There’s no doubt that you’ve heard that most businesses fail.  When you look at the statistics, it’s very easy to believe that entrepreneurs are dreamers that either ignore the statistics or are just plain naïve.  If you knew 96% of companies fail within ten years, would you still do it?  We know entrepreneurs are smart and willing to take calculated risks, despite these overwhelming odds.  Do they even consider the realities of the entrepreneurial journey?

The first thing to realize about the odds of failure is that they are directly related to the amount of cash in the company.  Bill Camody stated in his article “Why 96 Percent of Businesses Fail Within 10 Years” that “cash is a fact.”  Once you don’t have any more cash, you can’t pay your bills.  This is a reality and certainly hits home very hard.  Now consider that the most significant source of funding for all business startups is the founder’s personal savings, which is roughly four times greater than any other source, according to the Kaufman Institute.  Venture capitalists and angel investors don’t engage heavily in startups.  If you’ve seen ABC’s TV show, Shark Tank, you know the sharks don’t like to invest in an unknown.  They want to see a cash flow before risking their money.  So, if you’re going to get money from others, either do it very early in the launch or you’ll have to grow the business before you can get a cash injection.

Most startups fail.  Most founders use their own money.  What can they be thinking?

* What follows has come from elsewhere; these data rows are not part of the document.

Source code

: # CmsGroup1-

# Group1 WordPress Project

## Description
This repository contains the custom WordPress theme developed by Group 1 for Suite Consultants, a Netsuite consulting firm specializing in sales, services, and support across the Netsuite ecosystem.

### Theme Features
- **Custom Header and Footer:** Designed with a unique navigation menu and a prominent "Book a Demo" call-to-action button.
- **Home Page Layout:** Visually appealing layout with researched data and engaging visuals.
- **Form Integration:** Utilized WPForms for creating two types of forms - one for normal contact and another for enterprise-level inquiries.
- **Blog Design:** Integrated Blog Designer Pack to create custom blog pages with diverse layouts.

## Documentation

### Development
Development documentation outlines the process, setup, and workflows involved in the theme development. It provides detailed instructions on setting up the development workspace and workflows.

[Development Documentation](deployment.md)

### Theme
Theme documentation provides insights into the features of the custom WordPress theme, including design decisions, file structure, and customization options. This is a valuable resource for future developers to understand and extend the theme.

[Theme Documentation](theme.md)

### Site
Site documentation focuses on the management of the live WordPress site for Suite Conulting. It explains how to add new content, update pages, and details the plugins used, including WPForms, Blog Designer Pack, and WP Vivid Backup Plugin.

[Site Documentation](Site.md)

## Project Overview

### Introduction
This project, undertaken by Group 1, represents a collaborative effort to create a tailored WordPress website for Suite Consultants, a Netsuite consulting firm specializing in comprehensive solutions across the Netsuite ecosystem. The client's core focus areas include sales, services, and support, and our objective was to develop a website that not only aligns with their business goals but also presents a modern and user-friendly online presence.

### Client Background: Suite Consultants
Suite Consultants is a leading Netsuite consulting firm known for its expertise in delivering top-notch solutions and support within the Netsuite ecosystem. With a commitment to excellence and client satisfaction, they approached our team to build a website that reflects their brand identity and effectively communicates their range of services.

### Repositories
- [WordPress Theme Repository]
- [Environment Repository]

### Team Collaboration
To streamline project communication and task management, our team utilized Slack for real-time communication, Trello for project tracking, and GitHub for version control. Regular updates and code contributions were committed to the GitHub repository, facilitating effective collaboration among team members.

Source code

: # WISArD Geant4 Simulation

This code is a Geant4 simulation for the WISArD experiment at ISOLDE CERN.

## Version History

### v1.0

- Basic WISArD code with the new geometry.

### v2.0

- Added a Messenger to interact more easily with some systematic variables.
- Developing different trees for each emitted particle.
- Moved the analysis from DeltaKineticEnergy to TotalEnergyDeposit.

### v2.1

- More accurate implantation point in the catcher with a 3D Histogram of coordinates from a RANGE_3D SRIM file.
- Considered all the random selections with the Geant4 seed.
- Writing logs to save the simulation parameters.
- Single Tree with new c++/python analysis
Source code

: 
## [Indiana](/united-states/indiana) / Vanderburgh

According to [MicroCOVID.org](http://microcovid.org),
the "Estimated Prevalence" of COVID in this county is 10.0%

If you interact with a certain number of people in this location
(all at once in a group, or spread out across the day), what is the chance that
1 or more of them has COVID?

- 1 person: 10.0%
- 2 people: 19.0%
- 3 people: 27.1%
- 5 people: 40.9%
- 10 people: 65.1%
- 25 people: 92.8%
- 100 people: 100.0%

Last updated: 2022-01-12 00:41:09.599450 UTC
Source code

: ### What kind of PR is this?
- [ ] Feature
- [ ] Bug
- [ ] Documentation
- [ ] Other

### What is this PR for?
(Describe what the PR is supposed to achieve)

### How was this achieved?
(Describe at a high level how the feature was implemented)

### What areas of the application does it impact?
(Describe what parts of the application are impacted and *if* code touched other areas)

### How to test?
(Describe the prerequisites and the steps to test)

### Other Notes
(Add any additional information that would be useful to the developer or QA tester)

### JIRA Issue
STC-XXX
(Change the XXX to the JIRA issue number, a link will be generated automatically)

Do entrepreneurs overlook the realities of startups?  In a survey by Kauffman, many founders shared their thoughts on the factors that prevent others from creating their own startup.  These factors just might be the realities that one needs to consider (and constantly measure) when engaging in their own startup.

  • Risk – over 98% of respondents ranked an inability or lack of willingness to take risk as an important barrier to entrepreneurship.
  • Time and effort – 93% feel that entrepreneurs often underestimate the time and effort requirement to get their startup off the ground.
  • Capital – 91% identify the difficulty in obtaining capital as a major inhibitor, which may explain why most use their own money to start their new company.
  • Management skills – 89% cite management skills and the ability to start a company as critical to success.
  • Family pressure – 83% believe that family pressures to get a steady job and paycheck are real and challenging.

Other challenges mentioned in the survey include stress, maintaining a work-life balance, developing products and services for changing markets, government regulations, taxes, and the costs of employee benefits.

While it’s very hard to identify the right combination of the aforementioned factors that will lead to business success, there are some factors that will certainly lead to failure.  In a study by the University College London, it was found that businesses with entrepreneurs who held no real business experience did not increase profits.  The premise here is that nascent entrepreneurs don’t apply the appropriate weight to opportunities and threats.  In other words, their alertness to identifying threats and use of cognitive skills to recognize opportunities are not in balance.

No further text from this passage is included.